◆ **Exercise**
Repeat, word for word, all the data that follows, and exclude the pictures.

>>>>>

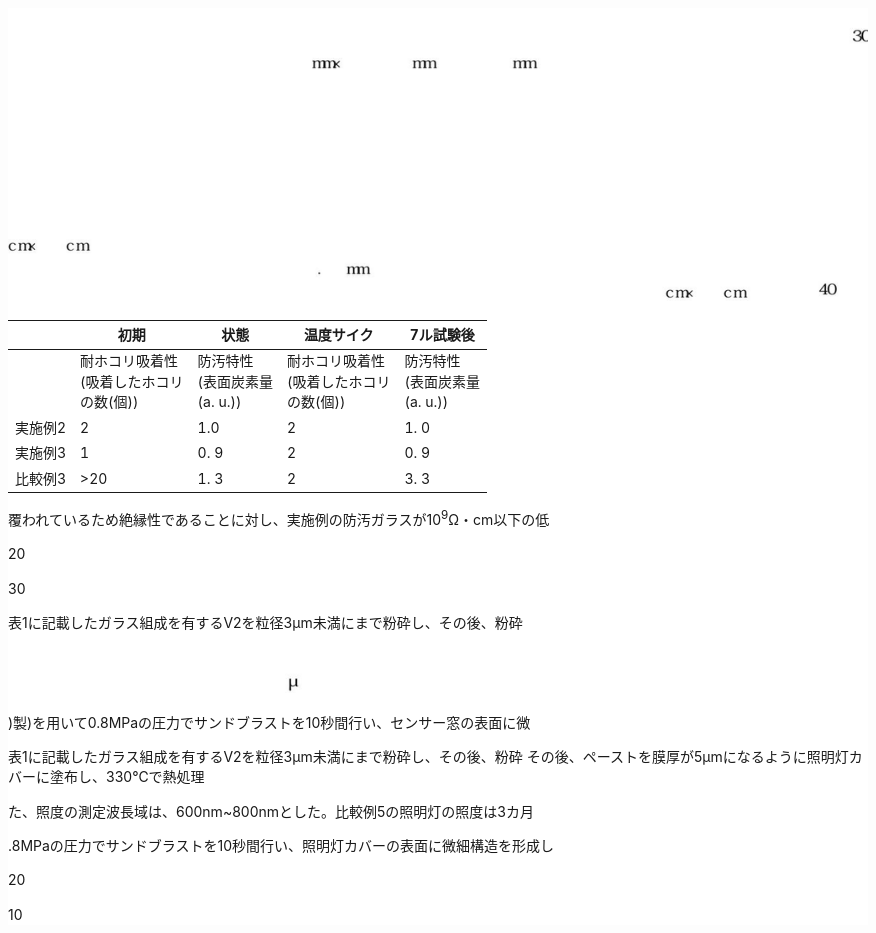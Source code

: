 ![](_page_8_Figure_5.jpeg)

![](_page_8_Figure_6.jpeg)

![](_page_8_Figure_7.jpeg)

|      | 初期                            | 状態                         | 温度サイク                         | 7ル試験後                      |
|------|-------------------------------|----------------------------|-------------------------------|----------------------------|
|      | 耐ホコリ吸着性<br>(吸着したホコリ<br>の数(個)) | 防汚特性<br>(表面炭素量<br>(a. u.)) | 耐ホコリ吸着性<br>(吸着したホコリ<br>の数(個)) | 防汚特性<br>(表面炭素量<br>(a. u.)) |
| 実施例2 | 2                             | 1.0                        | 2                             | 1. 0                       |
| 実施例3 | 1                             | 0. 9                       | 2                             | 0. 9                       |
| 比較例3 | >20                           | 1. 3                       | 2                             | 3. 3                       |

覆われているため絶縁性であることに対し、実施例の防汚ガラスが10<sup>9</sup>Ω・cm以下の低

20

30

表1に記載したガラス組成を有するV2を粒径3μm未満にまで粉砕し、その後、粉砕

![](_page_9_Figure_10.jpeg)

)製)を用いて0.8MPaの圧力でサンドブラストを10秒間行い、センサー窓の表面に微

 表1に記載したガラス組成を有するV2を粒径3μm未満にまで粉砕し、その後、粉砕 その後、ペーストを膜厚が5μmになるように照明灯カバーに塗布し、330℃で熱処理

た、照度の測定波長域は、600nm~800nmとした。比較例5の照明灯の照度は3カ月

.8MPaの圧力でサンドブラストを10秒間行い、照明灯カバーの表面に微細構造を形成し

20

10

<<<<<

◆ **Written reply**
Source code

: ![](_page_8_Figure_5.jpeg)

![](_page_8_Figure_6.jpeg)

![](_page_8_Figure_7.jpeg)

|      | 初期                            | 状態                         | 温度サイク                         | 7ル試験後                      |
|------|-------------------------------|----------------------------|-------------------------------|----------------------------|
|      | 耐ホコリ吸着性<br>(吸着したホコリ<br>の数(個)) | 防汚特性<br>(表面炭素量<br>(a. u.)) | 耐ホコリ吸着性<br>(吸着したホコリ<br>の数(個)) | 防汚特性<br>(表面炭素量<br>(a. u.)) |
| 実施例2 | 2                             | 1.0                        | 2                             | 1. 0                       |
| 実施例3 | 1                             | 0. 9                       | 2                             | 0. 9                       |
| 比較例3 | >20                           | 1. 3                       | 2                             | 3. 3                       |

覆われているため絶縁性であることに対し、実施例の防汚ガラスが10<sup>9</sup>Ω・cm以下の低

20

30

表1に記載したガラス組成を有するV2を粒径3μm未満にまで粉砕し、その後、粉砕

![](_page_9_Figure_10.jpeg)

)製)を用いて0.8MPaの圧力でサンドブラストを10秒間行い、センサー窓の表面に微

 表1に記載したガラス組成を有するV2を粒径3μm未満にまで粉砕し、その後、粉砕 その後、ペーストを膜厚が5μmになるように照明灯カバーに塗布し、330℃で熱処理

た、照度の測定波長域は、600nm~800nmとした。比較例5の照明灯の照度は3カ月

.8MPaの圧力でサンドブラストを10秒間行い、照明灯カバーの表面に微細構造を形成し

20

10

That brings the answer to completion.